_HOW TO COMPLETE THIS TASK:_ Only the lines from the first line of the records through the line containing "# 0. Overview" belong in the answer. Copy them exactly.

START RECORDS

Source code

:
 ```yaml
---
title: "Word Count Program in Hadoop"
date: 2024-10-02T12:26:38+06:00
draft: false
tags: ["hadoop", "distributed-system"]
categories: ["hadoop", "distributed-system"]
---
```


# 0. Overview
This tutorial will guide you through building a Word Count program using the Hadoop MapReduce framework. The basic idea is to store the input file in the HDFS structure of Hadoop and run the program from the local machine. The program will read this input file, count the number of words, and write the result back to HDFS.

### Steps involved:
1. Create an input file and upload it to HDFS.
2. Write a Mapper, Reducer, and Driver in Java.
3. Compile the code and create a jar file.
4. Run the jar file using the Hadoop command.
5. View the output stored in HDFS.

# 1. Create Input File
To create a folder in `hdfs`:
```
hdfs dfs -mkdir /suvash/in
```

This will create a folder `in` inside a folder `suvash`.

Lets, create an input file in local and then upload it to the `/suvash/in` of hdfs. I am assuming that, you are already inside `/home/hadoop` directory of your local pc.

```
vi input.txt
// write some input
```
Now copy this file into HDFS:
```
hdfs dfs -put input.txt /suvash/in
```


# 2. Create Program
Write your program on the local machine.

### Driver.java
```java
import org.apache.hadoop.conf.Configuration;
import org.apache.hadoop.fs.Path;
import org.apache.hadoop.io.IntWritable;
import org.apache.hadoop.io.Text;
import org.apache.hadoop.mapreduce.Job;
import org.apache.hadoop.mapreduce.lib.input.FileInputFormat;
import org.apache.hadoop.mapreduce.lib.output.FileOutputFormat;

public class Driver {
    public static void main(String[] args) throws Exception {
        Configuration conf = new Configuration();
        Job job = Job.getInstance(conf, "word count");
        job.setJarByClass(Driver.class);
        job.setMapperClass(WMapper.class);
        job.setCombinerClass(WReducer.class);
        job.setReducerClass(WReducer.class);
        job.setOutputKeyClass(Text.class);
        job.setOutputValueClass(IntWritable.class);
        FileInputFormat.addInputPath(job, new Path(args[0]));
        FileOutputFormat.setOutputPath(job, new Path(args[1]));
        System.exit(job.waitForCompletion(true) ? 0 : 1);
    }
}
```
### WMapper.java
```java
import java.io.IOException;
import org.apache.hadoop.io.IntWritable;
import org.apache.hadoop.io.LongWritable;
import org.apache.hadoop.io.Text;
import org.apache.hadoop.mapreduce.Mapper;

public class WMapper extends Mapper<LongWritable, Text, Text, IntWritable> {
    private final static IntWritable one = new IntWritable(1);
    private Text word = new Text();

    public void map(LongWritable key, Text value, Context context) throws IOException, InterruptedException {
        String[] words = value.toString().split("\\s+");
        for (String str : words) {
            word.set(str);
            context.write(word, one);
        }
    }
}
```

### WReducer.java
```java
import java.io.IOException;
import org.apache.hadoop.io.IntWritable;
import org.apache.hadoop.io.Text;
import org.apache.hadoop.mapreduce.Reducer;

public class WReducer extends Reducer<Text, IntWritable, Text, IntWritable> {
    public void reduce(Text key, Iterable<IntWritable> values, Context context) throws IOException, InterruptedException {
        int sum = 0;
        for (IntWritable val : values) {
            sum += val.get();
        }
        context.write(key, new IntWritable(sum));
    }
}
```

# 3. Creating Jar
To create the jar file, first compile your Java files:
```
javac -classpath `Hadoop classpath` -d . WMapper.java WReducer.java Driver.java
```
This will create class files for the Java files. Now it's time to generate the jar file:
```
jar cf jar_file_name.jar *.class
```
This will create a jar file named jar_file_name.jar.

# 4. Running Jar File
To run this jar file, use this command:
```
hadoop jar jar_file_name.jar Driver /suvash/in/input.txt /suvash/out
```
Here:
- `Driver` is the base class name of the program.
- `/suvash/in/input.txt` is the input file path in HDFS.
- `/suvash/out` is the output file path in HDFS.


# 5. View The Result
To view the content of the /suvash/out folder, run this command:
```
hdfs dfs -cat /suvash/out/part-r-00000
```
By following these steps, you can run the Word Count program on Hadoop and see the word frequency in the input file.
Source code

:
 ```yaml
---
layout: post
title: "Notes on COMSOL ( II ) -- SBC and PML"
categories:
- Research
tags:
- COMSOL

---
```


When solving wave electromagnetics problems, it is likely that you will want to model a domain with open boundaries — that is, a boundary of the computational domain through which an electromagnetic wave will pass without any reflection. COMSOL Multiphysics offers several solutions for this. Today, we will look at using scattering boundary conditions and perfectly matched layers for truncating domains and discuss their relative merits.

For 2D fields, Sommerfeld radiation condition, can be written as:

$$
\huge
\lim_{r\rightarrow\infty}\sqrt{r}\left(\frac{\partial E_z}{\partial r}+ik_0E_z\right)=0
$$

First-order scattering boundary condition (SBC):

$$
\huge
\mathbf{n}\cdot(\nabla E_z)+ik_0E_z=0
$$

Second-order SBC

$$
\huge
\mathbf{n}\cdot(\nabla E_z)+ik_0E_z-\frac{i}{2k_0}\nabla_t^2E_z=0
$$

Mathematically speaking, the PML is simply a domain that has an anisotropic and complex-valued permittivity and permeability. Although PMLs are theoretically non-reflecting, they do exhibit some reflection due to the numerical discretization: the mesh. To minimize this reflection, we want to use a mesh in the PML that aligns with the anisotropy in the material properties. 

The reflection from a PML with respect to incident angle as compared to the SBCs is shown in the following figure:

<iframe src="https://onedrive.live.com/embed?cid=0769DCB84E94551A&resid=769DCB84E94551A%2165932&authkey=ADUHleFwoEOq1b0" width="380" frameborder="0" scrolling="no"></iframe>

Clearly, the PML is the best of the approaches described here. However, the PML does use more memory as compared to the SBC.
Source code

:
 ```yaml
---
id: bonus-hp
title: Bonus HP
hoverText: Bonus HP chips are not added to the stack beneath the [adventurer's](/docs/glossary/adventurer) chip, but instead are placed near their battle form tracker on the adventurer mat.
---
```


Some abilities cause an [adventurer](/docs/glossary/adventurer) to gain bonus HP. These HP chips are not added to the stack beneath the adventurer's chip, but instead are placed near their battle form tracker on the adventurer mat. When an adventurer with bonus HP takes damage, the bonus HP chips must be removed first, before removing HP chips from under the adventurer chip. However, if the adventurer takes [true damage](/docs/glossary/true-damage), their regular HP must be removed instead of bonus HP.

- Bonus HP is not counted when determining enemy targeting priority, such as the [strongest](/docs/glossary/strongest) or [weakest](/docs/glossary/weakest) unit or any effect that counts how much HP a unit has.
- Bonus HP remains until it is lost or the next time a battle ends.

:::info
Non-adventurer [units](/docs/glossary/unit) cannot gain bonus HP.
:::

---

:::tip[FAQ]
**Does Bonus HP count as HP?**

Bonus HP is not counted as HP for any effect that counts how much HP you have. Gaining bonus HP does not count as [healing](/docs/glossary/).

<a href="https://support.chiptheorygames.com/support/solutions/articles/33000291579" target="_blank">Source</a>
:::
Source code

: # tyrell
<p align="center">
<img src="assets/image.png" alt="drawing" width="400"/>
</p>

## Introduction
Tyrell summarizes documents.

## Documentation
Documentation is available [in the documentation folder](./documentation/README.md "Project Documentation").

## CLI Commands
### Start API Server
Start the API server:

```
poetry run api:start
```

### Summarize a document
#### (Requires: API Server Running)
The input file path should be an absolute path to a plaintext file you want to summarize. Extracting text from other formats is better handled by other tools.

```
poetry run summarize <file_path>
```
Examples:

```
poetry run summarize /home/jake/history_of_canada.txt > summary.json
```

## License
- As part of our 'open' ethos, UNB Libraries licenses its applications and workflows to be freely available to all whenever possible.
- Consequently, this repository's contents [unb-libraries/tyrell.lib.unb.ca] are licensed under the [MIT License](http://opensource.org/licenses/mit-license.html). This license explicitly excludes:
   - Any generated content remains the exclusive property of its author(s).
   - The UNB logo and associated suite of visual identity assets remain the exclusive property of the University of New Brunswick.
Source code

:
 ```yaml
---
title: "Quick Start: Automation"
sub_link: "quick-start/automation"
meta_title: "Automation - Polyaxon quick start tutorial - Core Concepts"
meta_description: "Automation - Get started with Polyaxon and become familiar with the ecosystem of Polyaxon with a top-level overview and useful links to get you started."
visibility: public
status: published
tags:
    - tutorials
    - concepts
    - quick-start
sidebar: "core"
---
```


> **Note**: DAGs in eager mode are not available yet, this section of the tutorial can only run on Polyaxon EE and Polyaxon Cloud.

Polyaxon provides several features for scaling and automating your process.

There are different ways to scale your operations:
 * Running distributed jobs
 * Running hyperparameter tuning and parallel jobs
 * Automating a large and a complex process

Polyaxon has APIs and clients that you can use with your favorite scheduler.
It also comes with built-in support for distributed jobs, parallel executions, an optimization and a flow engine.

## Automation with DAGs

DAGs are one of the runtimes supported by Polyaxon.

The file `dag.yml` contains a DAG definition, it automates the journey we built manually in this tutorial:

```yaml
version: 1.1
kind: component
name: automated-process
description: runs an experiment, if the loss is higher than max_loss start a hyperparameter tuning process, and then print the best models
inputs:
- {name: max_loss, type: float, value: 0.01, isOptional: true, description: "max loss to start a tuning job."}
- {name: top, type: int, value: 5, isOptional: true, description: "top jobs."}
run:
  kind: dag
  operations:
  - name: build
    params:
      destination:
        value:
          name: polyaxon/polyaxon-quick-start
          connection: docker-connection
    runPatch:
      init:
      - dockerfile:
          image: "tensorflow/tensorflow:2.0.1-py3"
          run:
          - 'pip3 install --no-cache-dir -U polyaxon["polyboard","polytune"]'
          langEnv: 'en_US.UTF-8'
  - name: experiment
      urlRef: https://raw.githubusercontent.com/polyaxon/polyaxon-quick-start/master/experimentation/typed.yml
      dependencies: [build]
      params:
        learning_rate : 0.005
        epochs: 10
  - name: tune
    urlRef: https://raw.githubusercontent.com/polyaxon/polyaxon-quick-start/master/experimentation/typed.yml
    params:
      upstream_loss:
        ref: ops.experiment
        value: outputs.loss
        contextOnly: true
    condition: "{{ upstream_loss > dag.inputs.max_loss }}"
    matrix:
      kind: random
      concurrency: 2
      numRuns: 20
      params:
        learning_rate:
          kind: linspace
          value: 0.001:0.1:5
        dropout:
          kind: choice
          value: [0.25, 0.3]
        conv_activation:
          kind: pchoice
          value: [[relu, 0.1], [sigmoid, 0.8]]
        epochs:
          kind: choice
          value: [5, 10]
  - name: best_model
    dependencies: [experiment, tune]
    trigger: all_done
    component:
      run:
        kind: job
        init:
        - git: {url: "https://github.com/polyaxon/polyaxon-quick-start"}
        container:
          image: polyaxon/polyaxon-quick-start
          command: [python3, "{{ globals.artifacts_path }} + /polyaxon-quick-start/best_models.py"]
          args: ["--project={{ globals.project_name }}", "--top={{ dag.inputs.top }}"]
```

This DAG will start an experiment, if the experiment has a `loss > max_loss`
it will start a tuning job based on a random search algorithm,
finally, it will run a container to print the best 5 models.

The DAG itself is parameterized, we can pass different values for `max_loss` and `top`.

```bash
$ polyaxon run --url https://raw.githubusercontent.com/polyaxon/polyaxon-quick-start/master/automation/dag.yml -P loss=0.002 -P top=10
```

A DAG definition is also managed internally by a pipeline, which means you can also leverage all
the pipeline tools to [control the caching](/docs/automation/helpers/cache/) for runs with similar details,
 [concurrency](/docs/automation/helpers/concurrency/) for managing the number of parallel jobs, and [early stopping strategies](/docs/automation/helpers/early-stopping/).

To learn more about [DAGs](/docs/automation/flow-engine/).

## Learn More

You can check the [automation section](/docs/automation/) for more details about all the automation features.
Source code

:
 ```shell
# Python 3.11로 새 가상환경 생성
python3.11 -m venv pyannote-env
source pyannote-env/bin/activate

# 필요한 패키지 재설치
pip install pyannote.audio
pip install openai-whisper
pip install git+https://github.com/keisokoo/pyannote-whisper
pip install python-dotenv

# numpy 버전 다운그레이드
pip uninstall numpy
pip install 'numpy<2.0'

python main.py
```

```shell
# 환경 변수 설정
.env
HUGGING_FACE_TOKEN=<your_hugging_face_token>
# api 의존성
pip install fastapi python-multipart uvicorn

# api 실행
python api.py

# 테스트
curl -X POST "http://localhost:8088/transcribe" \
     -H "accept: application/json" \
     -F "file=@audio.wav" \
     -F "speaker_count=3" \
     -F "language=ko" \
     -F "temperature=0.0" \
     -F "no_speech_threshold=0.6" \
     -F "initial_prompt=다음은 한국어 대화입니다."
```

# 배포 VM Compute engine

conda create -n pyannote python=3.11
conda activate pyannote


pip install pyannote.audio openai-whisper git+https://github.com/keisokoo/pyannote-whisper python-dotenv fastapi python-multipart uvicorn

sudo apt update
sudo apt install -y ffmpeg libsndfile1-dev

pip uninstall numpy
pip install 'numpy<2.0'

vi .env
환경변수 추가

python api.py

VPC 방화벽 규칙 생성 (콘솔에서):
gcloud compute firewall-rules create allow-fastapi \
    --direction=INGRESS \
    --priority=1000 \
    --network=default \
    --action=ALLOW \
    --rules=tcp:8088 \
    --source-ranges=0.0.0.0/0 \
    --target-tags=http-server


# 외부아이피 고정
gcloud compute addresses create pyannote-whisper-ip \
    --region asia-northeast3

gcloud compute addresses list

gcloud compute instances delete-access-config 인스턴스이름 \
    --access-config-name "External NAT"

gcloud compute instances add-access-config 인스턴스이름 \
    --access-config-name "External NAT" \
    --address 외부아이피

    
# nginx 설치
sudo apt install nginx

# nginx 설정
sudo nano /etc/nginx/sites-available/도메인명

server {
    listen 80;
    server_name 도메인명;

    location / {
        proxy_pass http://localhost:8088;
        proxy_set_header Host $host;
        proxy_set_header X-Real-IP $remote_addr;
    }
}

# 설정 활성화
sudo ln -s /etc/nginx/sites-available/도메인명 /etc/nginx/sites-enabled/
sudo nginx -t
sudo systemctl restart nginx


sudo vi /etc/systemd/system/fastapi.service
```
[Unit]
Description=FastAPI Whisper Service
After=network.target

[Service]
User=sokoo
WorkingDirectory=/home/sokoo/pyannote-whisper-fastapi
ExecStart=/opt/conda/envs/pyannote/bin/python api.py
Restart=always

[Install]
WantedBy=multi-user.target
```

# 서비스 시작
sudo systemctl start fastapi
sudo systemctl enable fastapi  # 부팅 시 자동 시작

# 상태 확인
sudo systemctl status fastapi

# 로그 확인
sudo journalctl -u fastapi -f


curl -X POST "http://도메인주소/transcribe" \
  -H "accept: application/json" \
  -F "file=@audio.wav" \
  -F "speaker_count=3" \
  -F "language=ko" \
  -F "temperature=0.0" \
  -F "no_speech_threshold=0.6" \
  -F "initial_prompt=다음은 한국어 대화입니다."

END RECORDS

_ANSWER TO THIS EXERCISE:_
Source code

:
 ```yaml
---
title: "Word Count Program in Hadoop"
date: 2024-10-02T12:26:38+06:00
draft: false
tags: ["hadoop", "distributed-system"]
categories: ["hadoop", "distributed-system"]
---
```


# 0. Overview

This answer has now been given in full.